Cała wataha się dzisiaj miała spotkać i walczyć z tym potworem, oczywiście, byłam przynętą, a jak inaczej by się pojawił. Plan był taki, o 21 mieliśmy się zebrać w domu moim i Scotta, i czekać aż montrum się pojawi, natomist potem, atakować.

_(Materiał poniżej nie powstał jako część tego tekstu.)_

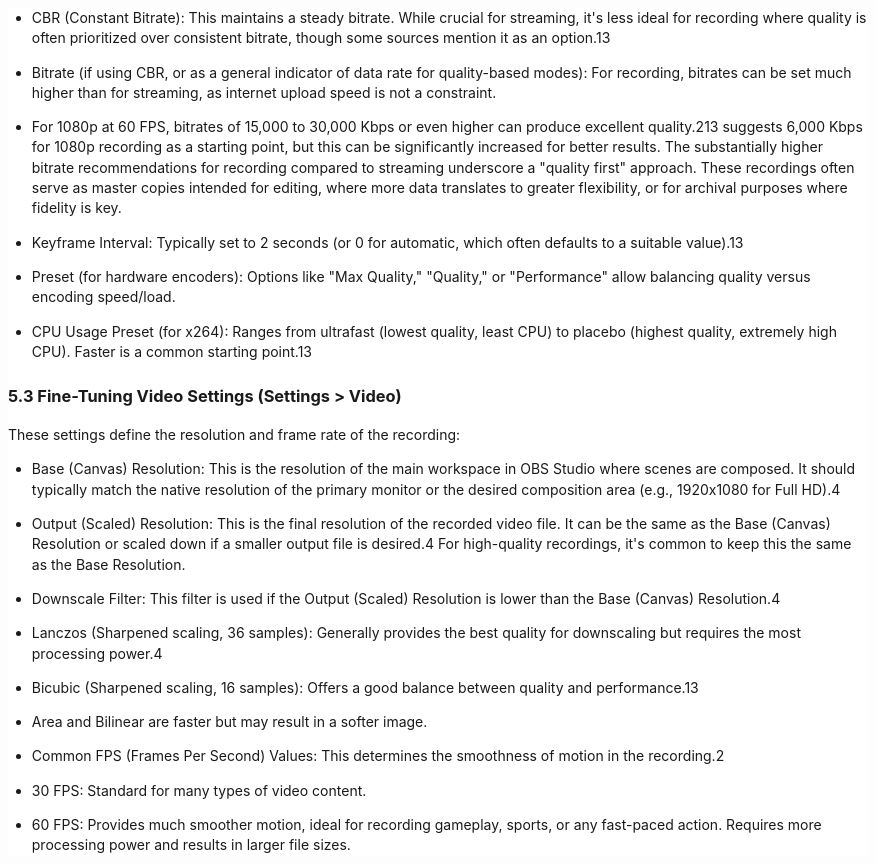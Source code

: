 - CBR (Constant Bitrate): This maintains a steady bitrate. While crucial for streaming, it's less ideal for recording where quality is often prioritized over consistent bitrate, though some sources mention it as an option.13
    

- Bitrate (if using CBR, or as a general indicator of data rate for quality-based modes): For recording, bitrates can be set much higher than for streaming, as internet upload speed is not a constraint.
    

- For 1080p at 60 FPS, bitrates of 15,000 to 30,000 Kbps or even higher can produce excellent quality.213 suggests 6,000 Kbps for 1080p recording as a starting point, but this can be significantly increased for better results. The substantially higher bitrate recommendations for recording compared to streaming underscore a "quality first" approach. These recordings often serve as master copies intended for editing, where more data translates to greater flexibility, or for archival purposes where fidelity is key.
    

- Keyframe Interval: Typically set to 2 seconds (or 0 for automatic, which often defaults to a suitable value).13
    
- Preset (for hardware encoders): Options like "Max Quality," "Quality," or "Performance" allow balancing quality versus encoding speed/load.
    
- CPU Usage Preset (for x264): Ranges from ultrafast (lowest quality, least CPU) to placebo (highest quality, extremely high CPU). Faster is a common starting point.13
    

### 5.3 Fine-Tuning Video Settings (Settings > Video)

These settings define the resolution and frame rate of the recording:

- Base (Canvas) Resolution: This is the resolution of the main workspace in OBS Studio where scenes are composed. It should typically match the native resolution of the primary monitor or the desired composition area (e.g., 1920x1080 for Full HD).4
    
- Output (Scaled) Resolution: This is the final resolution of the recorded video file. It can be the same as the Base (Canvas) Resolution or scaled down if a smaller output file is desired.4 For high-quality recordings, it's common to keep this the same as the Base Resolution.
    
- Downscale Filter: This filter is used if the Output (Scaled) Resolution is lower than the Base (Canvas) Resolution.4
    

- Lanczos (Sharpened scaling, 36 samples): Generally provides the best quality for downscaling but requires the most processing power.4
    
- Bicubic (Sharpened scaling, 16 samples): Offers a good balance between quality and performance.13
    
- Area and Bilinear are faster but may result in a softer image.
    

- Common FPS (Frames Per Second) Values: This determines the smoothness of motion in the recording.2
    

- 30 FPS: Standard for many types of video content.
    
- 60 FPS: Provides much smoother motion, ideal for recording gameplay, sports, or any fast-paced action. Requires more processing power and results in larger file sizes.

Wybiła 21, zaczęłam się stresować, jak z resztą inni, siedzieliśmy w salonie i
czekaliśmy, aż nagle światła zaczęły mrygać, starałam się nie panikować co było dość
ciężkie, w końcu nie codziennie jakieś monstrum z mitologi chce cię zabić. Jakaś czarna postać wybiła szybę i prawie niezauważalnie przemknęła do środka domu, wszyscy automatycznie okrążyli mnie robiąc żywy mur, potem ukazał się nasz oczekiwany gość, ten stwór, stanął obok czarnej postaci a ta zaczęła mówić damskim głosem

- Dziewczyna jest nasza – powiedziała na mnie wskazując
- Nasza..nasza! - potwrórzył Haikiri
- Kim jesteście? - zapytał Scott
- Posłancami śmierci – powiedziała przerażająco czarna postać
- Śmierci! - ponownie krzyknął potwór
- Czego od niej chcecie?! - krzynął Peter
- My nic.. Hekate chce ją mieć u siebie, zhanbiła swój honor – mówi postać
- W jakim sensie? - zapytał Stiles
- Nie jest już czysta.. - powiedziała a jej oczy zrobiły się wściekle czerwone
- Hańba! - krzynął potwór
- Kiedy wy..jak...NIBY KIEDY? - zapytał zszokowany Scott patrząc na mnie i na Petera
- To nie jest teraz istotne – mówię
- Racja – podkreślił Scott – Nigdzie wam jej nie oddamy, jeśli ją chcecie, musicie najpierw pokonać nas.
Po tych słowach zaczęła się ostateczna walka, postać w pierwszej kolejności zaczęła się skupiać na moim bracie, lecz inni go bronili, łamały się kości, lała się krew strumieniami, nie wiedziałam co mam robić, każdy już tracił siły,
niektórzy leżeli i nie mieli siły się nawet podnieść, te potwory były zbyt potężne.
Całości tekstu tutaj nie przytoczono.